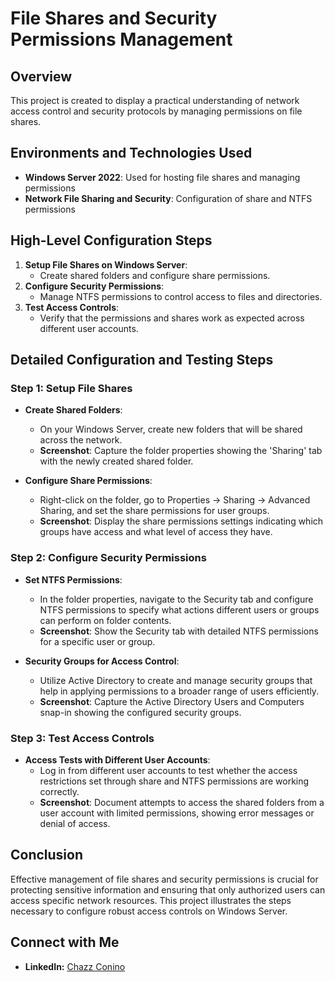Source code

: # File Shares and Security Permissions Management

## Overview
This project is created to display a practical understanding of network access control and security protocols by managing permissions on file shares.

## Environments and Technologies Used
- **Windows Server 2022**: Used for hosting file shares and managing permissions
- **Network File Sharing and Security**: Configuration of share and NTFS permissions

## High-Level Configuration Steps
1. **Setup File Shares on Windows Server**:
   - Create shared folders and configure share permissions.
2. **Configure Security Permissions**:
   - Manage NTFS permissions to control access to files and directories.
3. **Test Access Controls**:
   - Verify that the permissions and shares work as expected across different user accounts.

## Detailed Configuration and Testing Steps

### Step 1: Setup File Shares
- **Create Shared Folders**:
  - On your Windows Server, create new folders that will be shared across the network.
  - **Screenshot**: Capture the folder properties showing the 'Sharing' tab with the newly created shared folder.

- **Configure Share Permissions**:
  - Right-click on the folder, go to Properties -> Sharing -> Advanced Sharing, and set the share permissions for user groups.
  - **Screenshot**: Display the share permissions settings indicating which groups have access and what level of access they have.

### Step 2: Configure Security Permissions
- **Set NTFS Permissions**:
  - In the folder properties, navigate to the Security tab and configure NTFS permissions to specify what actions different users or groups can perform on folder contents.
  - **Screenshot**: Show the Security tab with detailed NTFS permissions for a specific user or group.

- **Security Groups for Access Control**:
  - Utilize Active Directory to create and manage security groups that help in applying permissions to a broader range of users efficiently.
  - **Screenshot**: Capture the Active Directory Users and Computers snap-in showing the configured security groups.

### Step 3: Test Access Controls
- **Access Tests with Different User Accounts**:
  - Log in from different user accounts to test whether the access restrictions set through share and NTFS permissions are working correctly.
  - **Screenshot**: Document attempts to access the shared folders from a user account with limited permissions, showing error messages or denial of access.

## Conclusion
Effective management of file shares and security permissions is crucial for protecting sensitive information and ensuring that only authorized users can access specific network resources. This project illustrates the steps necessary to configure robust access controls on Windows Server.

## Connect with Me
- **LinkedIn:** [Chazz Conino](https://www.linkedin.com/in/chazz-c-382a75122/)
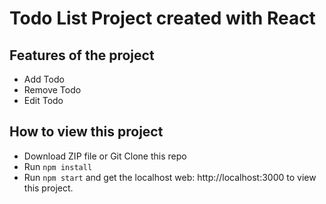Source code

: # Todo List Project created with React

## Features of the project

- Add Todo
- Remove Todo
- Edit Todo

## How to view this project

- Download ZIP file or Git Clone this repo
- Run `npm install`
- Run `npm start` and get the localhost web: http://localhost:3000 to view this project.
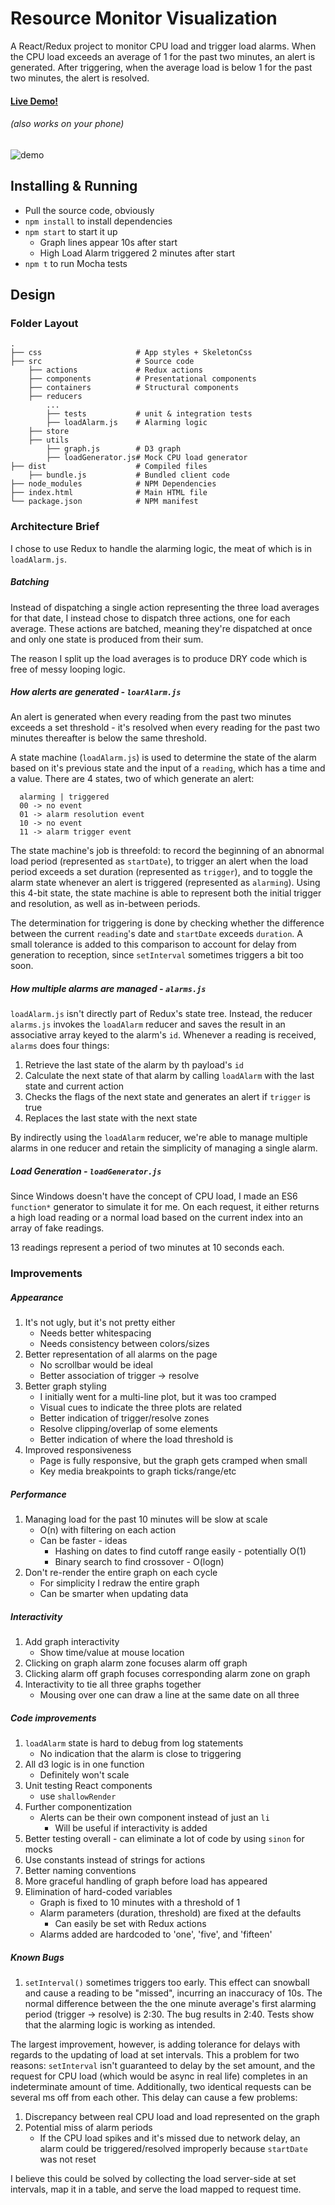 # Resource Monitor Visualization
A React/Redux project to monitor CPU load and trigger load alarms. When the CPU load exceeds an average of 1 for the past
two minutes, an alert is generated. After triggering, when the average load is below 1 for the past two minutes,
the alert is resolved.

#### [Live Demo!](https://johnbartos.github.io/Resource-Monitor-Visualization/)
###### (also works on your phone)

![demo](https://i.imgur.com/wDM0wIp.png)

## Installing & Running
- Pull the source code, obviously
- `npm install` to install dependencies
- `npm start` to start it up
    - Graph lines appear 10s after start
    - High Load Alarm triggered 2 minutes after start
- `npm t` to run Mocha tests

## Design

### Folder Layout
    .
    ├── css                     # App styles + SkeletonCss
    ├── src                     # Source code
        ├── actions             # Redux actions
        ├── components          # Presentational components
        ├── containers          # Structural components
        ├── reducers
            ...
            ├── tests           # unit & integration tests
            ├── loadAlarm.js    # Alarming logic
        ├── store
        ├── utils
            ├── graph.js        # D3 graph
            ├── loadGenerator.js# Mock CPU load generator
    ├── dist                    # Compiled files
        ├── bundle.js           # Bundled client code
    ├── node_modules            # NPM Dependencies
    ├── index.html              # Main HTML file
    └── package.json            # NPM manifest

### Architecture Brief
I chose to use Redux to handle the alarming logic, the meat of which is in `loadAlarm.js`.

##### Batching
Instead of dispatching a single action representing the three load averages for that date, I instead chose to dispatch
three actions, one for each average. These actions are batched, meaning they're dispatched at once and only one state
is produced from their sum.

The reason I split up the load averages is to produce DRY code which is free of messy looping logic.

##### How alerts are generated - `loarAlarm.js`
An alert is generated when every reading from the past two minutes exceeds a set threshold - it's resolved when every reading
for the past two minutes thereafter is below the same threshold.

A state machine (`loadAlarm.js`) is used to determine the state of the alarm based on it's previous state and the input of a `reading`,
which has a time and a value. There are 4 states, two of which generate an alert:

      alarming | triggered
      00 -> no event
      01 -> alarm resolution event
      10 -> no event
      11 -> alarm trigger event

The state machine's job is threefold: to record the beginning of an abnormal load period (represented as `startDate`),
to trigger an alert when the load period exceeds a set duration (represented as `trigger`), and to toggle the alarm state
whenever an alert is triggered (represented as `alarming`).
Using this 4-bit state, the state machine is able to represent both the initial trigger and resolution, as well as in-between
periods.

The determination for triggering is done by checking whether the difference between the current `reading`'s date and
`startDate` exceeds `duration`. A small tolerance is added to this comparison to account for delay from generation to
 reception, since `setInterval` sometimes triggers a bit too soon.

##### How multiple alarms are managed - `alarms.js`
`loadAlarm.js` isn't directly part of Redux's state tree. Instead, the reducer `alarms.js` invokes the `loadAlarm`
reducer and saves the result in an associative array keyed to the alarm's `id`. Whenever a reading is received, `alarms`
does four things:

1. Retrieve the last state of the alarm by th payload's `id`
2. Calculate the next state of that alarm by calling `loadAlarm` with the last state and current action
3. Checks the flags of the next state and generates an alert if `trigger` is true
4. Replaces the last state with the next state

By indirectly using the `loadAlarm` reducer, we're able to manage multiple alarms in one reducer and retain the simplicity
of managing a single alarm.

##### Load Generation - `loadGenerator.js`
Since Windows doesn't have the concept of CPU load, I made an ES6 `function*` generator to simulate it for me. On each
request, it either returns a high load reading or a normal load based on the current index into an array of fake readings.

13 readings represent a period of two minutes at 10 seconds each.


### Improvements
##### Appearance
1. It's not ugly, but it's not pretty either
    - Needs better whitespacing
    - Needs consistency between colors/sizes
2. Better representation of all alarms on the page
    - No scrollbar would be ideal
    - Better association of trigger -> resolve
3. Better graph styling
    - I initially went for a multi-line plot, but it was too cramped
    - Visual cues to indicate the three plots are related
    - Better indication of trigger/resolve zones
    - Resolve clipping/overlap of some elements
    - Better indication of where the load threshold is
4. Improved responsiveness
    - Page is fully responsive, but the graph gets cramped when small
    - Key media breakpoints to graph ticks/range/etc

##### Performance
1. Managing load for the past 10 minutes will be slow at scale
    - O(n) with filtering on each action
    - Can be faster - ideas
        - Hashing on dates to find cutoff range easily - potentially O(1)
        - Binary search to find crossover - O(logn)
2. Don't re-render the entire graph on each cycle
    - For simplicity I redraw the entire graph
    - Can be smarter when updating data

##### Interactivity
1. Add graph interactivity
    - Show time/value at mouse location
2. Clicking on graph alarm zone focuses alarm off graph
3. Clicking alarm off graph focuses corresponding alarm zone on graph
4. Interactivity to tie all three graphs together
    - Mousing over one can draw a line at the same date on all three

##### Code improvements
1. `loadAlarm` state is hard to debug from log statements
    - No indication that the alarm is close to triggering
2. All d3 logic is in one function
    - Definitely won't scale
4. Unit testing React components
    - use `shallowRender`
5. Further componentization
    - Alerts can be their own component instead of just an `li`
        - Will be useful if interactivity is added
5. Better testing overall - can eliminate a lot of code by using `sinon` for mocks
6. Use constants instead of strings for actions
7. Better naming conventions
8. More graceful handling of graph before load has appeared
9. Elimination of hard-coded variables
    - Graph is fixed to 10 minutes with a threshold of 1
    - Alarm parameters (duration, threshold) are fixed at the defaults
        - Can easily be set with Redux actions
    - Alarms added are hardcoded to 'one', 'five', and 'fifteen'

##### Known Bugs
1. `setInterval()` sometimes triggers too early. This effect can snowball and cause a reading to be "missed", incurring an inaccuracy of 10s. The normal difference between the the one minute average's first alarming period (trigger -> resolve) is 2:30. The bug results in 2:40. Tests show that the alarming logic is working as intended.


The largest improvement, however, is adding tolerance for delays with regards to the updating of load at
set intervals. This a problem for two reasons: `setInterval` isn't guaranteed to delay by the set amount, and the request
for CPU load (which would be async in real life) completes in an indeterminate amount of time. Additionally,
two identical requests can be several ms off from each other. This delay can cause a few
problems:

1. Discrepancy between real CPU load and load represented on the graph
2. Potential miss of alarm periods
    - If the CPU load spikes and it's missed due to network delay, an alarm could be triggered/resolved improperly
    because `startDate` was not reset

I believe this could be solved by collecting the load server-side at set intervals, map it in a table, and serve the load
mapped to request time.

----

**Work to complete**
Lines that contain "machine" should be pulled from the entries above and reported.

**Solution below**
A state machine (`loadAlarm.js`) is used to determine the state of the alarm based on it's previous state and the input of a `reading`,
The state machine's job is threefold: to record the beginning of an abnormal load period (represented as `startDate`),
Using this 4-bit state, the state machine is able to represent both the initial trigger and resolution, as well as in-between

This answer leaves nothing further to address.